農家育ちでもない爺さんは農業が上手い。上手いと言うか、研究熱心な行動の結果、上手な育て方を熟知するに至るようで、代々農業を営む本業の方も驚いている話だ。
そもそも無農薬にこだわった農作物の管理は1種類でも大変だというのに、それぞれが小規模とはいえ、2桁管理は尋常ではないとかなんとか。
そんな拘りの作品のため、もともと人の手による盗難は相次いでいるのだが、悩みはむしろ野鳥の類だとか。
追い払いたくとも動物好きなので追い返す行為はしたくない。驚かすのも躊躇われる。そんな理由から出た結果が、『いっそ飼ってしまおう』という結論でえさ場の設置。
すると来るわ来るわ。

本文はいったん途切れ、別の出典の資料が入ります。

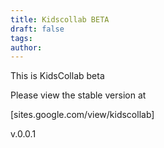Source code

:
 ```yaml
---
title: Kidscollab BETA
draft: false
tags: 
author:
---
```

 
This is KidsCollab beta

Please view the stable version at 

[sites.google.com/view/kidscollab]

v.0.0.1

スズメを筆頭にウグイス、メジロ、なんだか知らんが綺麗な鳥。
そんな鳥たちが出入りするようになって糞を落とすようになって、糞に混ざった山の珍しい花の種が芽を出して見事に咲き乱れて…。なんだい、このロマンいっぱいな話は?
やがてえさ場に目を付けたカラスが乱入し、それは騒がしく、小鳥が殺されるという思いからえさ場を撤去したが、無論、それからは小鳥が来る事はなくなり、代わりに備えられる事の無いえさ場の警護にカラスが監視する毎日に繋がり、敷地内の平和は保たれる今現在となっている。
ちなみに鳥ってブドウの実を器用に皮を取って食べるのね。


爺さんの競馬総収支を考えると凄い事に気が付く。大きなアタリが少ないため本人は納得していないが、計算すると…?
勝てる人には勝てるやり方があるわけで、勝てる買い方をするから結果が付いて来るだけの話に過ぎず、驚く話ではないと昨日納得。



ちー+!の発足で短く抑える事になる見込みだった日記だが…、明らかに増えてる…。
ちなみに現時点で9991文字。リミット間近だ。

書く事があるって悩ましい。でも止まらない。